Thursday, September 12, 2013

Day Six: Organizing Your Body Paragraphs: the PIE-C Technique


During our last class, we talked about the elements of a good thesis statement and the vitally important role that thesis statements play in organizing your essay. A good thesis statement will clearly state the author's purpose/goal/reason for writing as well as offer a preview of the supporting arguments that he or she will use to support his/her argument. Today we will be talking about how to logically organize the body paragraphs in an essay so that they easy to read, convincing and connect back to the main purpose as stated in the thesis. The outline for today's class can be found below: 

Effective Body Paragraph Structure: PIE-C

I. Brainstorming: How do you normally organize the information in the body paragraphs in your EAP essays? Is it important to organize this information? What comes first? What comes last? How about in the middle of the paragraph? 

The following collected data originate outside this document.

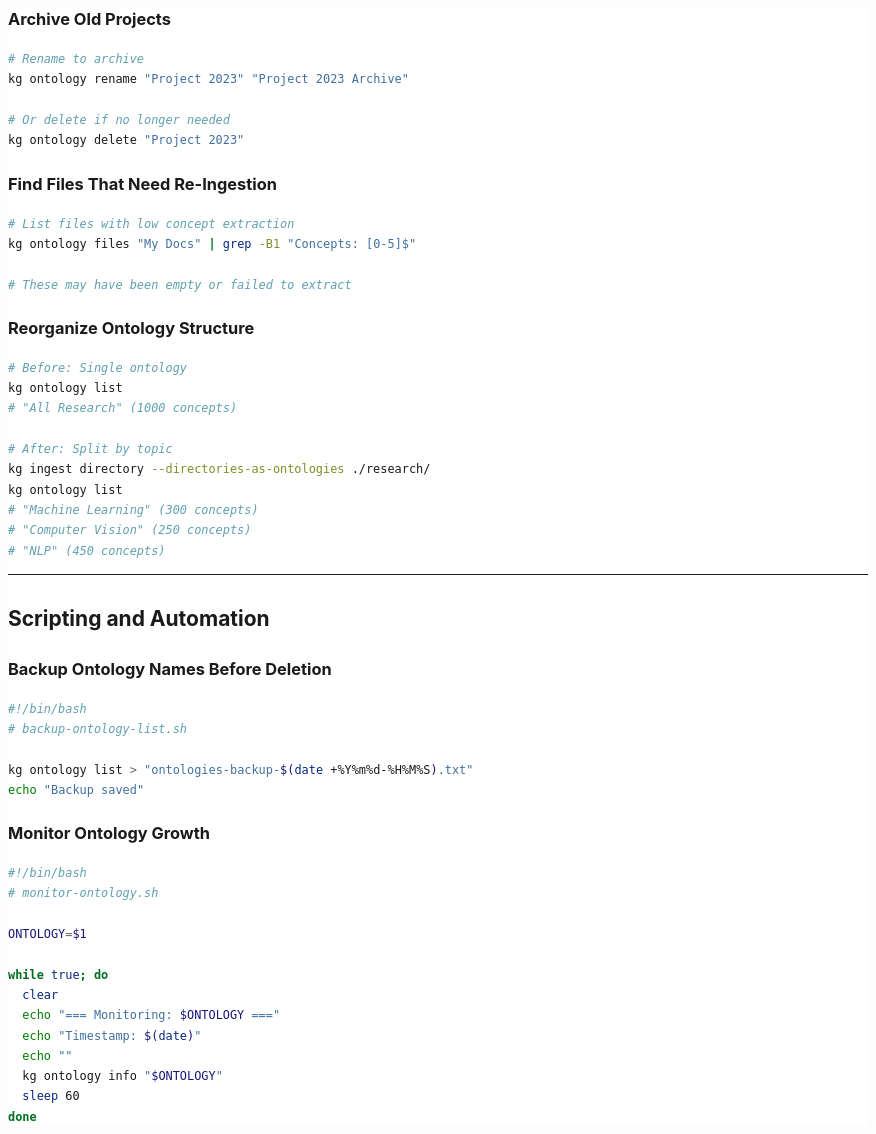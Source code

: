 ### Archive Old Projects

```bash
# Rename to archive
kg ontology rename "Project 2023" "Project 2023 Archive"

# Or delete if no longer needed
kg ontology delete "Project 2023"
```

### Find Files That Need Re-Ingestion

```bash
# List files with low concept extraction
kg ontology files "My Docs" | grep -B1 "Concepts: [0-5]$"

# These may have been empty or failed to extract
```

### Reorganize Ontology Structure

```bash
# Before: Single ontology
kg ontology list
# "All Research" (1000 concepts)

# After: Split by topic
kg ingest directory --directories-as-ontologies ./research/
kg ontology list
# "Machine Learning" (300 concepts)
# "Computer Vision" (250 concepts)
# "NLP" (450 concepts)
```

---

## Scripting and Automation

### Backup Ontology Names Before Deletion

```bash
#!/bin/bash
# backup-ontology-list.sh

kg ontology list > "ontologies-backup-$(date +%Y%m%d-%H%M%S).txt"
echo "Backup saved"
```

### Monitor Ontology Growth

```bash
#!/bin/bash
# monitor-ontology.sh

ONTOLOGY=$1

while true; do
  clear
  echo "=== Monitoring: $ONTOLOGY ==="
  echo "Timestamp: $(date)"
  echo ""
  kg ontology info "$ONTOLOGY"
  sleep 60
done
```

II. Using PIE-C to Structure Your Body Paragraphs
Today we'll be talking about an easy-to-use and very effective way to logically structure the body paragraphs for your EAP essays. It's called the "PIE-C" or "PIE" technique. No, we will not be eating any desserts in class. "PIE-C" is an acronym that stands for: 

P: Point
I: Illustration
E: Explanation
C: Concluding Sentence 

To better explain this concept, let's talk a look at this PowerPoint presentation. Please follow along using this handout. At the end, we'll do a little practice to help improve to identify each of the four major PIE-C computers in a couple of example paragraphs. 

III. In-Class Work Time
For the last part of class, you will have some time to start working on the fourth Diagnostic Analysis Paragraph (see instructions below) and/or the assigned "Writer's Help" activities. 


Housekeeping Details and Homework for Tuesday (9/17/2013)
-I linked you all to the section in "Writer's Help" on "Parallelism". I'd like each of you to read through the introductory information on maintaining parallel structure in your essays. Then, everyone one should do the first activity at the bottom of the page entitled, "Exercise: Identifying Parallel Structure" as well as one of the following three exercises: Parallelism 1, Parallelism 2 or Parallelism 3. You may do all if you like, but it's only necessary to do one. 

-Diagnostic Analysis Paragraph #4: Write a short paragraph (no more than 300 words) that answers the following question: Identify the PIE-C structure for your first body paragraph from the first draft of your diagnostic essay. Highlight each component in a different color just like we did in class. After doing so, answer these questions: for each paragraph, did you follow the PIE-C structure? If so, where did you learn to do so? If not, what is missing? Identify one or two things you did well (with respect to PIE-C) and one or two things you could improve. Then create a plan to revise your body paragraphs for your final draft.